In the year ending March 2025, fire and rescue services in England rescued 2,958 people from primary fires and attended 4,112 fires where people evacuated. This page brings the UK’s fire evacuation statistics together in one place: official rescue and evacuation counts from MHCLG’s fire statistics (data table FIRE0511 and the detailed annual analysis of fires), household preparedness data from the English Housing Survey, and survey data on fire drills and assembly-point awareness in UK workplaces.

It’s written for anyone who needs citable numbers on how evacuations actually go — how many people get rescued, how many fires force an evacuation, whether workplaces are drilling, and what changed after Grenfell. Every figure is dated and sourced, and the official statistics are separated clearly from the survey data.

Key facts and figures

  • 2,958 people were rescued from primary fires in England in the year ending March 2025 — up 3.9% on the year before.
  • 4,112 primary fires attended in England involved an evacuation in the year ending March 2025.
  • 47% of UK workers surveyed could not locate their workplace fire assembly point.
  • 16% of UK workers surveyed had taken part in a workplace fire drill in the past year.
  • 44% of UK workers surveyed would not know what to do in the event of a fire at work.
  • 6 April 2026 is the date residential PEEPs became mandatory in England for high-rise residential buildings.
  • 93% of households in England had at least one working smoke alarm in 2024–25 — but 24% had never tested it.
  • 208 people died in dwelling fires in England in the year ending March 2025 — 77% of all fire fatalities.

All figures are the latest available as of July 2026, and this page is updated when new data is released — MHCLG publishes fire and rescue incident statistics quarterly, with the detailed annual analysis of fires (including rescues and evacuations) each August.

How many people are rescued from fires in the UK?

2,958 people were rescued from primary fires in England in the year ending March 2025, according to MHCLG’s fire statistics data table FIRE0511 — a 3.9% increase on the 2,848 people rescued the previous year.

“Primary fires” are the more serious incidents in the official statistics: fires in buildings, vehicles and outdoor structures, or any fire involving casualties, rescues, or five or more fire engines. A “rescue” in this dataset means fire and rescue service crews physically assisted someone from the incident — it doesn’t count the far larger number of people who evacuated themselves before or after crews arrived.

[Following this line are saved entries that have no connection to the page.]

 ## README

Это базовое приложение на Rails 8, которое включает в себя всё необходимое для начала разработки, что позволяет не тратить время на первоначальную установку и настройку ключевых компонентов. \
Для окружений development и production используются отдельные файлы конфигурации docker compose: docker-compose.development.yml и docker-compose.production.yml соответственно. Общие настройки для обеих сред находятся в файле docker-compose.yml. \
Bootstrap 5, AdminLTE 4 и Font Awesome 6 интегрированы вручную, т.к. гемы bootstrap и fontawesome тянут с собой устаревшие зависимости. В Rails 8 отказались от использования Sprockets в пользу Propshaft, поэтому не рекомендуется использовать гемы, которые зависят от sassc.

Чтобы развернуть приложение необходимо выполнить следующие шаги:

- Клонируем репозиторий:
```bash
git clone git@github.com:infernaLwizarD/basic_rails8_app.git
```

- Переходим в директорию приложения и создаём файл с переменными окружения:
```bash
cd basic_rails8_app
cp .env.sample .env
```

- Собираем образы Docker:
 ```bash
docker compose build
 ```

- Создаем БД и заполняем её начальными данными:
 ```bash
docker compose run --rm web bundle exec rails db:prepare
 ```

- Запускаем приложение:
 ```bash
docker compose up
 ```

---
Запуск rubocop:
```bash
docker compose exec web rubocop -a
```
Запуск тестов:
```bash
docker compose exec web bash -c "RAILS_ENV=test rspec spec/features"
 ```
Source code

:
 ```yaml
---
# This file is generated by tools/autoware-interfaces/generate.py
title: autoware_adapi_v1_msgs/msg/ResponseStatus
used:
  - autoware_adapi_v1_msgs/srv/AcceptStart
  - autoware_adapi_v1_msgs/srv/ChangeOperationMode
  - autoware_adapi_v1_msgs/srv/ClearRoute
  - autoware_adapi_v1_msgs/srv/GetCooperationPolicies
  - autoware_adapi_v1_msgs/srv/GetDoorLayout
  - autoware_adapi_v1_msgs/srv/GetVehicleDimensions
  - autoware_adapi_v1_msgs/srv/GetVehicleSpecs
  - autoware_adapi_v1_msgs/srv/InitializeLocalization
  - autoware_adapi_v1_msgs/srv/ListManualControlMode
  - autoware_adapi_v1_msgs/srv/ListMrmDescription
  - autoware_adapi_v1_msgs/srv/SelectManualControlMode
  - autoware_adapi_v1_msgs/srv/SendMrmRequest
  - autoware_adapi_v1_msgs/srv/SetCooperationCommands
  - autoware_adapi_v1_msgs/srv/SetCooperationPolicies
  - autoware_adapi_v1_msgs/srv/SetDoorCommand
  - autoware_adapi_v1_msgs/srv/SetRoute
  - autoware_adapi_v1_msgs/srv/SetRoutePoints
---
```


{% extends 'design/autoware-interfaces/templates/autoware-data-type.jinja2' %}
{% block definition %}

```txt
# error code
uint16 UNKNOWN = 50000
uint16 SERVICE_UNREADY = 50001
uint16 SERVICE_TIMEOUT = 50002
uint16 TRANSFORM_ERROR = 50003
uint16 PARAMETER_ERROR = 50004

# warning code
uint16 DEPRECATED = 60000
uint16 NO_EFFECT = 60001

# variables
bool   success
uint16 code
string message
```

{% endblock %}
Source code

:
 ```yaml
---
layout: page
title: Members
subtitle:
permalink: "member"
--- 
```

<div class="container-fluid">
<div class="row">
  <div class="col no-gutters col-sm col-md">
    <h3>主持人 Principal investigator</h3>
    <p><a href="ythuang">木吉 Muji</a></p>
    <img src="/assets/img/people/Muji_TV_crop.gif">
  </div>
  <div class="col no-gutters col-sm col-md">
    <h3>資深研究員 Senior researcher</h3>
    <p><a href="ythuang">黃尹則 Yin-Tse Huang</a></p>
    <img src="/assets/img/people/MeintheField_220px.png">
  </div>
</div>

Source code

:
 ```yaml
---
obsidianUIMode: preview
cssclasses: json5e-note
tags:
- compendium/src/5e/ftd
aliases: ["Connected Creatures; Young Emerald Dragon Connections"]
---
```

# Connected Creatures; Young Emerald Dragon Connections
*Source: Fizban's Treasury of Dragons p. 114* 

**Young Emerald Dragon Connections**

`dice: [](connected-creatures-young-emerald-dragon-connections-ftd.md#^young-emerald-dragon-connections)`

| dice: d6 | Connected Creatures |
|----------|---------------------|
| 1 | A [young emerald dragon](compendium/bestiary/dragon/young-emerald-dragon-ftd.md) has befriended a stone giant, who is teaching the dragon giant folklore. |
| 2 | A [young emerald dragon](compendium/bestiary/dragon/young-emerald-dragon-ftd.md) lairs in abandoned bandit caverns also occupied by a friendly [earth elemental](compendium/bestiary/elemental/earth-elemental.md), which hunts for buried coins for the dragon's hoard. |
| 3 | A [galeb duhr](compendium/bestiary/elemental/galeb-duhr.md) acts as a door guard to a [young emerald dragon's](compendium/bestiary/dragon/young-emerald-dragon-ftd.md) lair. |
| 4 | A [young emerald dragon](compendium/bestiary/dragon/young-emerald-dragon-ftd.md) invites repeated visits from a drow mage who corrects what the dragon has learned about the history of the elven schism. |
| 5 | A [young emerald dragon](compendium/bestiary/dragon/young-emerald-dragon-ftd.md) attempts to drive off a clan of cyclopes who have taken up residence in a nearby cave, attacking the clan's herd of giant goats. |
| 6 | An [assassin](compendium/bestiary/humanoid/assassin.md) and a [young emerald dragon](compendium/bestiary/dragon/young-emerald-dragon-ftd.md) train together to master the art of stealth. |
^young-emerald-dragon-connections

The rescue figure is one of the few measures in the national fire statistics that has risen recently, even though the number of fires has fallen over the long term. Since November 2025 the underlying data has been collected through the new Fire and Rescue Data Platform (FaRDaP), which replaced the older incident recording system and keeps the annual refresh path intact.

What about Wales and Scotland?

The FIRE0511 rescue series covers England only. Wales reports separately: Welsh fire and rescue services recorded 16 fire fatalities and 389 non-fatal fire casualties in 2024–25, and now rescue more people from special service incidents — flooding, road traffic collisions and similar emergencies — than from fires. The Scottish Fire and Rescue Service publishes its own annual incident statistics covering rescues and casualties in Scotland.

How many fires involve an evacuation?

4,112 primary fires attended by fire and rescue services in England involved an evacuation in the year ending March 2025 — down 1.3% from 4,165 the year before, and broadly stable at around 4,000 incidents for two years running.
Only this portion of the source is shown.